—————
Hellraisers Journal – Monday March 31, 1913
Mother Jones and Comrades Railroaded by Military Commission of West Virginia
From the Appeal to Reason of March 29, 1913:
Mother Jones Railroaded
———-IN the writ of habeas corpus, sworn to and filed with the supreme court of West Virginia, the military commission, by James I. Pratt, its president, says relative to Mother Jones and her co-defendants: “Defendants deny that the petitioners are innocent of the charges against them, but on the contrary believe and so aver that the PETITIONERS ARE GUILTY thereof.”
———-
The supreme court, after having this evidence before them, remanded the cases of Mother Jones, Boswell, Parsons, John Brown and others to THIS SAME MILITARY COMMISSION TO BE TRIED BY THEM.
In other words, the military commission expressed in print and under oath its belief in the guilt of the parties to be tried, and the supreme court of West Virginia then authorized this commission, that had expressed its belief before trial, to hear the case. Never was such an unfair thing done in the history of America.
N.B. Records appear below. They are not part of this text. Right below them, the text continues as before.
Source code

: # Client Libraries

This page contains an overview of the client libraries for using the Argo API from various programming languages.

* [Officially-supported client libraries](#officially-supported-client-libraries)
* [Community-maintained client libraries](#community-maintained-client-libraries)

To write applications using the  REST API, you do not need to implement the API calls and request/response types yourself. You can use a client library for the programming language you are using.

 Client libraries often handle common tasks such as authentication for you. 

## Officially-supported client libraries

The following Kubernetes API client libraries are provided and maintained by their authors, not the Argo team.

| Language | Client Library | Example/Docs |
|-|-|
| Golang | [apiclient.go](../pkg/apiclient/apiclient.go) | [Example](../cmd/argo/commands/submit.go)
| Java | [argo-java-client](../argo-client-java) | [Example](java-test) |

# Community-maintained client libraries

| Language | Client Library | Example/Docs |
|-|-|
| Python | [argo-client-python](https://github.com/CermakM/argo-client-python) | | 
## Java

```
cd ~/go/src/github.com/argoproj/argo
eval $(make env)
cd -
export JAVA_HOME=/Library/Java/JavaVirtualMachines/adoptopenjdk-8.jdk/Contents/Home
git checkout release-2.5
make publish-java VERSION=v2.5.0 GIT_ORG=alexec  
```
It was to be expected that the defendants would have been convicted. The case was tried under circumstances that were peculiarly brutal. It was not a trial, but a cruel farce. Mother Jones, over eighty years old, but a fighter from the word “go,” who has seen all sorts of injustice and every kind of suffering, was so overcome by the horror of the situation that she fainted three times and was finally borne from the court room in a helpless condition.
This isn’t all. The court was preparing to try the accused without them being present, and when objection was made to this outrage, the judge advocate of the commission explained that they did not think the presence of the petitioners was necessary and if the court would “imagine they were present” it would do just as well. Such vigorous protest was made that finally the prisoners were brought into court under armed guard.
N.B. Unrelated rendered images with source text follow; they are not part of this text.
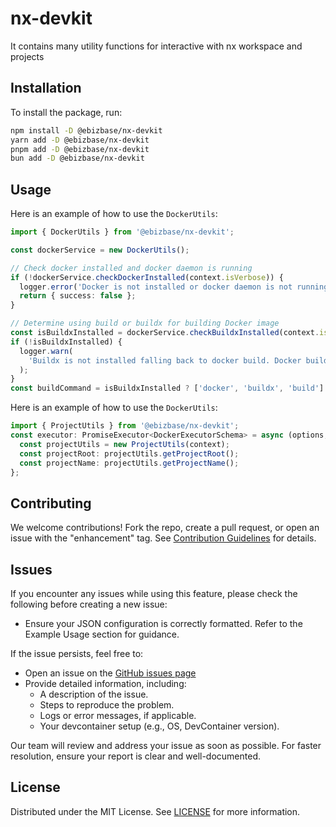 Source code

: # nx-devkit

It contains many utility functions for interactive with nx workspace and projects

## Installation

To install the package, run:

```bash
npm install -D @ebizbase/nx-devkit
yarn add -D @ebizbase/nx-devkit
pnpm add -D @ebizbase/nx-devkit
bun add -D @ebizbase/nx-devkit
```

## Usage

Here is an example of how to use the `DockerUtils`:

```typescript
import { DockerUtils } from '@ebizbase/nx-devkit';

const dockerService = new DockerUtils();

// Check docker installed and docker daemon is running
if (!dockerService.checkDockerInstalled(context.isVerbose)) {
  logger.error('Docker is not installed or docker daemon is not running');
  return { success: false };
}

// Determine using build or buildx for building Docker image
const isBuildxInstalled = dockerService.checkBuildxInstalled(context.isVerbose);
if (!isBuildxInstalled) {
  logger.warn(
    'Buildx is not installed falling back to docker build. Docker buildx is not installed so performance may be degraded'
  );
}
const buildCommand = isBuildxInstalled ? ['docker', 'buildx', 'build'] : ['docker', 'build'];
```


Here is an example of how to use the `DockerUtils`:

```typescript
import { ProjectUtils } from '@ebizbase/nx-devkit';
const executor: PromiseExecutor<DockerExecutorSchema> = async (options, context) => {
  const projectUtils = new ProjectUtils(context);
  const projectRoot: projectUtils.getProjectRoot();
  const projectName: projectUtils.getProjectName();
};
```

## Contributing

We welcome contributions! Fork the repo, create a pull request, or open an issue with the "enhancement" tag. See [Contribution Guidelines][contribution-guidelines-url] for details.

## Issues

If you encounter any issues while using this feature, please check the following before creating a new issue:
- Ensure your JSON configuration is correctly formatted. Refer to the Example Usage section for guidance.

If the issue persists, feel free to:

- Open an issue on the [GitHub issues page][issues-url]
- Provide detailed information, including:
  - A description of the issue.
  - Steps to reproduce the problem.
  - Logs or error messages, if applicable.
  - Your devcontainer setup (e.g., OS, DevContainer version).

Our team will review and address your issue as soon as possible. For faster resolution, ensure your report is clear and well-documented.


## License

Distributed under the MIT License. See [LICENSE][license-url] for more information.

[issues-url]: https://github.com/ebizbase/dev-infras/issues
[contribution-guidelines-url]: https://github.com/ebizbase/dev-infras/blob/main/CONTRIBUTING.md
[license-url]: https://github.com/ebizbase/dev-infras/blob/main/LICENSE.txt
The cases grew out of a strike that has been on in West Virginia for a year. The mining companies refused to recognize the union and a strike followed. An appeal by the mine owners was made to the governor and troops were sent into the territory and martial law declared. The brutality of the troops has been almost unbelievable. Miners by the hundreds were evicted from their house and during the cold whiter months had to carry in frail tents on the hillsides. Many deaths have occurred because of exposure.
A military commission was appointed to try all who interfered in any way with the operation of the scabs sent to run the mines. The methods of this commission were flagrant in the highest degree. Finally Mother Jones, Boswell, Parsons, John Brown and others were arrested. At first Mother Jones was thrown into prison. Afterward when the workers of the United States became vehement against such treatment of an aged woman, she was kept under armed guard at a private house.
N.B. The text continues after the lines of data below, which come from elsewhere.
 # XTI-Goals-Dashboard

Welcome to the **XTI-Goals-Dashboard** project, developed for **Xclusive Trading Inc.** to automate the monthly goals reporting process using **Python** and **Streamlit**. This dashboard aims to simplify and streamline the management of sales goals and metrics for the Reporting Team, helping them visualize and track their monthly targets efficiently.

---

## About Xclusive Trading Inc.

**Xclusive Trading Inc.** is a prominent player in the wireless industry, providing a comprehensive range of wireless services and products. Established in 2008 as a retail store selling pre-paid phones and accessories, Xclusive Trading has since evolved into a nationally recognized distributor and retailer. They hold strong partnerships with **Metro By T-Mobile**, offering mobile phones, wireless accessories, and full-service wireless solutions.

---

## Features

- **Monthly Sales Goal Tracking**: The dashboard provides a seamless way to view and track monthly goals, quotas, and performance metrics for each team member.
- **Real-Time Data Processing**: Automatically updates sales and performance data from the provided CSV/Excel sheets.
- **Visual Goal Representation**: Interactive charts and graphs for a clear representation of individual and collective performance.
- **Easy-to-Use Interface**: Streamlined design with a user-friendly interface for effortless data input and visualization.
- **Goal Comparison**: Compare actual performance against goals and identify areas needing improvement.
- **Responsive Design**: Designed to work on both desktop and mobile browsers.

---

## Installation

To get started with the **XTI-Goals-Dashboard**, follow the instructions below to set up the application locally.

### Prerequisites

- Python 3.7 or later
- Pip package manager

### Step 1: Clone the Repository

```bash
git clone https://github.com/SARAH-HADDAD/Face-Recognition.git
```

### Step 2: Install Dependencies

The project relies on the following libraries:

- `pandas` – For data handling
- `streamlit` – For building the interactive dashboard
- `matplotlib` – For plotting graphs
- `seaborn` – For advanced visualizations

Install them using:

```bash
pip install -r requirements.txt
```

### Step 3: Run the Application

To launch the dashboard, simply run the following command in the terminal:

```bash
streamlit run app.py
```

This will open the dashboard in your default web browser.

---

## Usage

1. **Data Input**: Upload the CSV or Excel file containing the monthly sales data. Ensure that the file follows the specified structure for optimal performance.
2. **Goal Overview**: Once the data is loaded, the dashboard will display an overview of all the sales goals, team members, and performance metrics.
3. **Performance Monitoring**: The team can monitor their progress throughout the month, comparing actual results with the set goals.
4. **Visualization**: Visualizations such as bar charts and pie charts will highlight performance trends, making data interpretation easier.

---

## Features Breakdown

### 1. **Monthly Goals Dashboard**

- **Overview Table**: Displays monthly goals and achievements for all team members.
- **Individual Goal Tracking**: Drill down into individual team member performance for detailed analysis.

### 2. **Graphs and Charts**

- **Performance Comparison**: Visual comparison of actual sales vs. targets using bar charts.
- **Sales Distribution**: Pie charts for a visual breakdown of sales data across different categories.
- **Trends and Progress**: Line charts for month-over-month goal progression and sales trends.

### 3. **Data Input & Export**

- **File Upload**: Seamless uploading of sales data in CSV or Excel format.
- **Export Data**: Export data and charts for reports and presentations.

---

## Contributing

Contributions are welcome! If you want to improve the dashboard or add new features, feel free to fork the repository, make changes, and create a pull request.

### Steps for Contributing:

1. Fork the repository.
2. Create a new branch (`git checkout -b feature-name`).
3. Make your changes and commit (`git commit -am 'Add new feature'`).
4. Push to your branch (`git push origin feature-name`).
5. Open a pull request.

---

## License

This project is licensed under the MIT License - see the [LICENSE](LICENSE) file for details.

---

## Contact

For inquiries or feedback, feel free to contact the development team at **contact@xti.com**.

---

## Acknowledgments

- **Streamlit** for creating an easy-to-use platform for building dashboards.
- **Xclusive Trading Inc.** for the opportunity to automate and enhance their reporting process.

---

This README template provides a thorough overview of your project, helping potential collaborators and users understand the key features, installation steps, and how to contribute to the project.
The accused were found guilty. Then a peculiar thing happened. The case was held up a number of days, the idea evidently being to get them into the penitentiary before the people were aware of what had occurred.
During all this time a campaign of vilification was waged in certain classes of papers throughout the United States. Mother Jones, who his sacrificed more in the interest of the toiler than any woman of America, Mother Jones, known as the angel of the mines, was heralded over the country as a prostitute. The whole agitation was charged to the Socialists in violent and incendiary language, the APPEAL, which was circulated in the strike district being denounced as a paper “so vile in blasphemy and treason that it seems the very ink that prints it would blush for shame.” While this vilification and this campaign of lying was in progress, the capitalist press kept very quiet about the civil war and the murdering that was being done in West Virginia-things as bad as have occurred in Mexico.